E’ stata una totale full immersion di saggezza e poesia e la cosa più strana è che in nessun momento ho provato  paura o disagio ed il fatto di aver esaurito il cibo non mi ha spaventato. I nostri nuovi amici non ci hanno mai abbandonato, si sono rimessi in marcia solo quando anche noi eravamo in grado di muoverci in sicurezza . Ricordo ancora oggi  il loro scandire del tempo grazie al rito del tè  alla menta detto anche “tè dell’amicizia” rigorosamente attorno al fuoco, che mi ha sempre fatto sentire per tutto il periodo in qualche modo al sicuro e protetta.

Alle Seyscelles, invece sono stata ospite presso una famiglia locale, il contatto con queste persone lo avevo per ragioni lavorative. Mi hanno preparato ed offerto un cibo per loro molto prelibato, qui  la gente delle isole, lo alleva in  piccole quantità, si tratta del pipistrello.

Ebbene si, ho mangiato il pipistrello al curry, nonostante la presentazione molto curata e colorata, in quanto guarnito di verdure e fiori, vi garantisco che ho impiegato molto tempo nel mangiare la mia porzione, la cui carne assomiglia a quella di un coniglio.

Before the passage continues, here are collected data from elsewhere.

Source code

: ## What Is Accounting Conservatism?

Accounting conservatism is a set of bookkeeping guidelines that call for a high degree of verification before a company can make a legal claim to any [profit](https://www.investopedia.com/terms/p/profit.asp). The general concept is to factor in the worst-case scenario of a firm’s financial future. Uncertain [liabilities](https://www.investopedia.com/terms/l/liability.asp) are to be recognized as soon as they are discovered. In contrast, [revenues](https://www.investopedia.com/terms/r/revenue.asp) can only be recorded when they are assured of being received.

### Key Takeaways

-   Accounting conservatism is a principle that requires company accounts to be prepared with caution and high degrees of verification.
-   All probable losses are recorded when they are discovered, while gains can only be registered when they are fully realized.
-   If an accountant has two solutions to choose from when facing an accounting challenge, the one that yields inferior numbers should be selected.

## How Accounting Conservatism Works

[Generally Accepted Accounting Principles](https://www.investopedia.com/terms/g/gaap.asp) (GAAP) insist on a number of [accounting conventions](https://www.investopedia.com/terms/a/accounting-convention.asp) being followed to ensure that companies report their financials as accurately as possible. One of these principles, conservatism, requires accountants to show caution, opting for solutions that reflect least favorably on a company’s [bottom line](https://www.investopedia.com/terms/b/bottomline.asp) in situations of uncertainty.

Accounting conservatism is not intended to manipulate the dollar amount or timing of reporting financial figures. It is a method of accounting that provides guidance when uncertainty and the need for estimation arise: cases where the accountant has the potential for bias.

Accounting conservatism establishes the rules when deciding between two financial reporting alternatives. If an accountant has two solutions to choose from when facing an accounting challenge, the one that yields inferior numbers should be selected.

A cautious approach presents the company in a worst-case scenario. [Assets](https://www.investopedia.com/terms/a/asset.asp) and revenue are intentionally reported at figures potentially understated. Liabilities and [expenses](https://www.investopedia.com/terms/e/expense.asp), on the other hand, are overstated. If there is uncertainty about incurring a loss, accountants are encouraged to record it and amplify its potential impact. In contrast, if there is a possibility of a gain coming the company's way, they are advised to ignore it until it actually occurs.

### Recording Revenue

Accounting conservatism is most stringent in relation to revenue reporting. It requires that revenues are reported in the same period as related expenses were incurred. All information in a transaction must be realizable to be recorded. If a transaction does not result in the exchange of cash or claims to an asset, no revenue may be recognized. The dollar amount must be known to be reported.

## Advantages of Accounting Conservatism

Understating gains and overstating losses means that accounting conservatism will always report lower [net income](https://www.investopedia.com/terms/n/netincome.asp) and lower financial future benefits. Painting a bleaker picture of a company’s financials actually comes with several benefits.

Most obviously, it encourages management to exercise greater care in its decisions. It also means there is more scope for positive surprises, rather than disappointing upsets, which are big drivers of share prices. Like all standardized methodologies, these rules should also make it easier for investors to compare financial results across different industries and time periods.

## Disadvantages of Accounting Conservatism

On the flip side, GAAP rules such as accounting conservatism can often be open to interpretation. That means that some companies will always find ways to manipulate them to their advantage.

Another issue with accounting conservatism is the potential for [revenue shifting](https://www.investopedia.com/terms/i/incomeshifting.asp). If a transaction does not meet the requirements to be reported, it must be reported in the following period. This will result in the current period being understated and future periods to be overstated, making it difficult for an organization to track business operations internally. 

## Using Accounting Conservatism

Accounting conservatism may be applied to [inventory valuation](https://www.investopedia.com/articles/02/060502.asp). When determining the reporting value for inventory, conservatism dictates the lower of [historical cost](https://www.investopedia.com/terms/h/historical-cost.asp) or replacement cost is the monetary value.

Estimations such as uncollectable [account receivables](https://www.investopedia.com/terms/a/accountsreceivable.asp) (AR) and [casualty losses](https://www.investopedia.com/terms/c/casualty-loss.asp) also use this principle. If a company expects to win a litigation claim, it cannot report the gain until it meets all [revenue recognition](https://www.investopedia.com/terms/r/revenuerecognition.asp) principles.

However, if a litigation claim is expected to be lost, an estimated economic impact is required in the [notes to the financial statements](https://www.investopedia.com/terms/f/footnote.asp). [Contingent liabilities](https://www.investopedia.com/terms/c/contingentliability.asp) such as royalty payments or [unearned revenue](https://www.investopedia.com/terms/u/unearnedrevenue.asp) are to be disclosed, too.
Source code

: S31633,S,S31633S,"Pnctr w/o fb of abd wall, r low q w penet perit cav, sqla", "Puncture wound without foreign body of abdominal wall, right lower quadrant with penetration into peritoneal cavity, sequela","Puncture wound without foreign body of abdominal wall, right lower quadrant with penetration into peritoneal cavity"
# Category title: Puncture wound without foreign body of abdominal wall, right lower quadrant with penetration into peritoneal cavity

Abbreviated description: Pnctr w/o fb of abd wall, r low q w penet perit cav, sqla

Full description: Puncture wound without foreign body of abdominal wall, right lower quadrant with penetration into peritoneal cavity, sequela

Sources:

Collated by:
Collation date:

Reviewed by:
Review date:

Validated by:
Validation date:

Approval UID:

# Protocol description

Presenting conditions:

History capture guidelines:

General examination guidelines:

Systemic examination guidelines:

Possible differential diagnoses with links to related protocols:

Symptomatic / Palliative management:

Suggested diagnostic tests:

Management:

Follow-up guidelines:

Ai Caraibi invece ho imparato che se sei invitato e la famiglia ti offre un piatto di carne, non importa se dura, troppo cotta, immersa in salse piccanti e fagioli che ne coprono il gusto, sei considerato un ospite importante e molto gradito. Mi hanno spiegato che il pesce lo mangiavano gli avi  in tempo di schiavitù, per cui poter  offrire  cibo differente e costoso per loro è motivo di orgoglio e di “status” sociale.

Io adoro il pesce e soprattutto i crostacei, ma la gentilezza, i sorrisi, l’allegria e l’ospitalità  ricevuta è stata impagabile  e comunque mi sono rifatta in altre occasioni con grigliate  gustose  in riva al mare oppure mangiando la cotoletta di carne di squalo, bianca e filamentosa, meglio se ammorbidita da limone e accompagnata da insalatine.

In Senegal, nella regione del Sine Saloum, dopo aver assistito ad una battuta di pesca,  ho mangiato un magnifico carpaccio di Barracuda, era così strepitoso che se chiudo gli occhi provo ancora la sensazione di avere il sapore del mare in bocca!

Appurato che quando si visita un Paese diverso dal nostro, assaggiare piatti tradizionale aiuta a conoscere meglio la cultura locale, quando sono capitata di fronte a pietanze al limite della sopportazione dove ho fatto veramente molta fatica anche con un semplice  assaggio, un po’ per l’odore, l’aspetto ed il contenuto, devo confessare che  ho inventato scuse strane e dolori immaginari. Per me off limits sono gli insetti, come formiche, lombrichi, cavallette e via dicendo. Questi cibi nelle zone rurali  del mondo sono considerati le principali fonti di proteine, in grado di garantire una dieta nutriente. Anche se mangiare insetti potrebbe diventare la nuova tendenza del mondo occidentale, io nutro comunque e sempre delle grosse difficoltà ad ingerirli.

Gli unici vermi che sono riuscita ad assaggiare sono quelli presenti nel “casu marzu” mangiato nella zona della Barbagia in Sardegna.

Il “casu marzu”il cui significato è formaggio marcio è un tipo di formaggio che durante la stagionatura viene lasciato intenzionalmente infestare dalle larve di una mosca, detta la mosca casearia. Generalmente questa mosca è temuta ed evitata da tutti i caseifici, ma nel caso del casu marzu essa diviene essenziale per la corretta stagionatura del formaggio.

A questo punto posso concludere che ogni viaggio ha il suo gusto , che ogni esperienza merita di essere raccontata e che ovunque nel mondo il cibo porta condivisione, buoni pensieri e favorisce l’apertura al prossimo.